Compact homogeneous supermanifolds exist with no Einstein metrics, discrete families of solutions, or continuous families of Ricci-flat metrics.

A machine-rendered reading of the paper's core claim, the machinery that carries it, and where it could break.

The paper constructs homogeneous supermanifolds via Dynkin diagrams and derives explicit curvature formulas for their graded Riemannian metrics. It solves the Einstein equation on several families obtained this way, producing examples where no invariant Einstein metrics exist, where solutions form discrete families, and where Ricci-flat metrics form continuous families. These outcomes show that the classical finiteness conjecture on the number of Einstein metrics fails for supermanifolds. A reader would care because the results also contradict the rigidity expected from Bochner-type vanishing arguments in the super setting.

Core claim

The paper produces explicit curvature formulas for graded Riemannian metrics on homogeneous supermanifolds. It then uses a Dynkin-diagram construction, analogous to that for generalised flag manifolds, to obtain several classes of such spaces and solves the Einstein equation on them. The solutions include compact examples with no invariant Einstein metrics, examples with discrete families of solutions, and examples with continuous families of Ricci-flat solutions among the invariant metrics.

What carries the argument

The Dynkin diagram construction of homogeneous supermanifolds together with the associated graded Riemannian metrics and curvature formulas, which reduce the Einstein equation to an algebraic problem on the diagram data.

If this is right

  • The classical finiteness conjecture on the number of Einstein metrics among invariant metrics does not hold for homogeneous supermanifolds.
  • Bochner's vanishing theorem intuition does not extend to the super case, allowing both absence and continuous moduli of solutions.
  • Homogeneous supermanifolds supply the first known compact examples where the Einstein equation admits continuous families of Ricci-flat invariant metrics.
  • The algebraic reduction via Dynkin diagrams turns the search for Einstein metrics into a finite-dimensional linear-algebra problem.

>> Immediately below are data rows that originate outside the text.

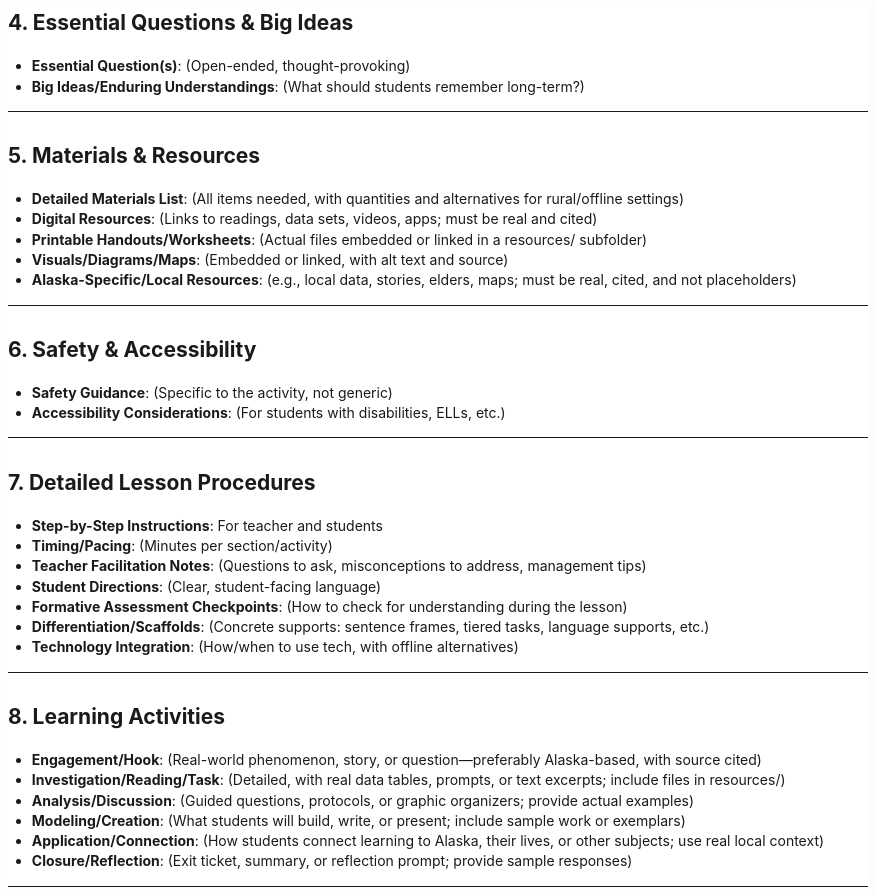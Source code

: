 
## 4. Essential Questions & Big Ideas
- **Essential Question(s)**: (Open-ended, thought-provoking)
- **Big Ideas/Enduring Understandings**: (What should students remember long-term?)

---


## 5. Materials & Resources
- **Detailed Materials List**: (All items needed, with quantities and alternatives for rural/offline settings)
- **Digital Resources**: (Links to readings, data sets, videos, apps; must be real and cited)
- **Printable Handouts/Worksheets**: (Actual files embedded or linked in a resources/ subfolder)
- **Visuals/Diagrams/Maps**: (Embedded or linked, with alt text and source)
- **Alaska-Specific/Local Resources**: (e.g., local data, stories, elders, maps; must be real, cited, and not placeholders)

---

## 6. Safety & Accessibility
- **Safety Guidance**: (Specific to the activity, not generic)
- **Accessibility Considerations**: (For students with disabilities, ELLs, etc.)

---


## 7. Detailed Lesson Procedures
- **Step-by-Step Instructions**: For teacher and students
- **Timing/Pacing**: (Minutes per section/activity)
- **Teacher Facilitation Notes**: (Questions to ask, misconceptions to address, management tips)
- **Student Directions**: (Clear, student-facing language)
- **Formative Assessment Checkpoints**: (How to check for understanding during the lesson)
- **Differentiation/Scaffolds**: (Concrete supports: sentence frames, tiered tasks, language supports, etc.)
- **Technology Integration**: (How/when to use tech, with offline alternatives)

---


## 8. Learning Activities
- **Engagement/Hook**: (Real-world phenomenon, story, or question—preferably Alaska-based, with source cited)
- **Investigation/Reading/Task**: (Detailed, with real data tables, prompts, or text excerpts; include files in resources/)
- **Analysis/Discussion**: (Guided questions, protocols, or graphic organizers; provide actual examples)
- **Modeling/Creation**: (What students will build, write, or present; include sample work or exemplars)
- **Application/Connection**: (How students connect learning to Alaska, their lives, or other subjects; use real local context)
- **Closure/Reflection**: (Exit ticket, summary, or reflection prompt; provide sample responses)

---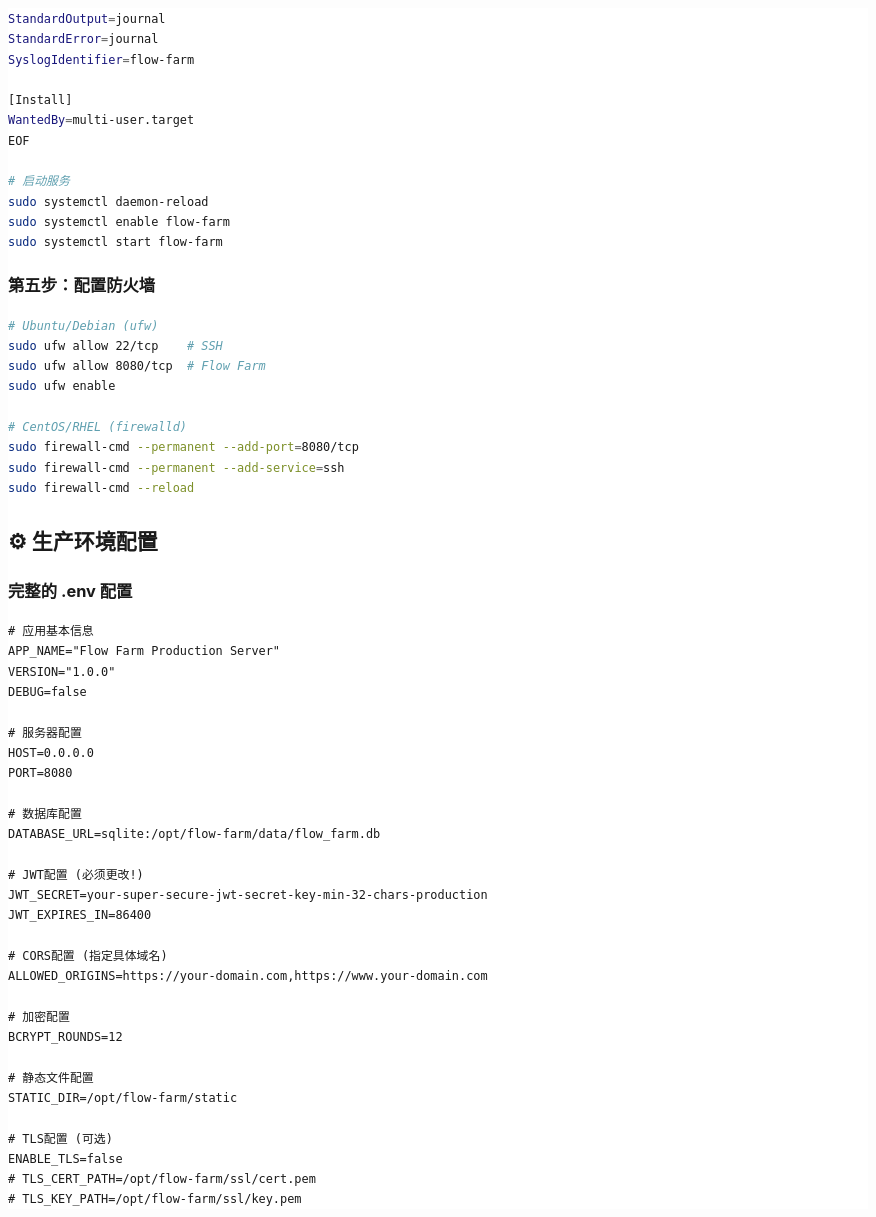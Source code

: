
 ```bash
StandardOutput=journal
StandardError=journal
SyslogIdentifier=flow-farm

[Install]
WantedBy=multi-user.target
EOF

# 启动服务
sudo systemctl daemon-reload
sudo systemctl enable flow-farm
sudo systemctl start flow-farm
```

### 第五步：配置防火墙

```bash
# Ubuntu/Debian (ufw)
sudo ufw allow 22/tcp    # SSH
sudo ufw allow 8080/tcp  # Flow Farm
sudo ufw enable

# CentOS/RHEL (firewalld)
sudo firewall-cmd --permanent --add-port=8080/tcp
sudo firewall-cmd --permanent --add-service=ssh
sudo firewall-cmd --reload
```

## ⚙️ 生产环境配置

### 完整的 .env 配置

```env
# 应用基本信息
APP_NAME="Flow Farm Production Server"
VERSION="1.0.0"
DEBUG=false

# 服务器配置
HOST=0.0.0.0
PORT=8080

# 数据库配置
DATABASE_URL=sqlite:/opt/flow-farm/data/flow_farm.db

# JWT配置 (必须更改!)
JWT_SECRET=your-super-secure-jwt-secret-key-min-32-chars-production
JWT_EXPIRES_IN=86400

# CORS配置 (指定具体域名)
ALLOWED_ORIGINS=https://your-domain.com,https://www.your-domain.com

# 加密配置
BCRYPT_ROUNDS=12

# 静态文件配置
STATIC_DIR=/opt/flow-farm/static

# TLS配置 (可选)
ENABLE_TLS=false
# TLS_CERT_PATH=/opt/flow-farm/ssl/cert.pem
# TLS_KEY_PATH=/opt/flow-farm/ssl/key.pem

```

Where Pith is reading between the lines

These are editorial extensions of the paper, not claims the author makes directly.

  • The same construction may be applied to other curvature conditions such as constant scalar curvature or Einstein-Weyl metrics on supermanifolds.
  • Classification of all Dynkin diagrams that yield Ricci-flat families could produce new examples relevant to supergravity compactifications.
  • The failure of finiteness may indicate that the moduli space of Einstein metrics on supermanifolds is typically positive-dimensional rather than discrete.

Load-bearing premise

That the Dynkin-diagram spaces are genuine homogeneous supermanifolds and that the graded metrics and curvature formulas derived from them correctly encode all solutions to the Einstein equation on those spaces.

What would settle it

An explicit computation, for one of the Dynkin diagrams presented, of the Ricci tensor of a candidate metric that shows the Einstein condition is either satisfied by an unlisted solution or violated by a listed one.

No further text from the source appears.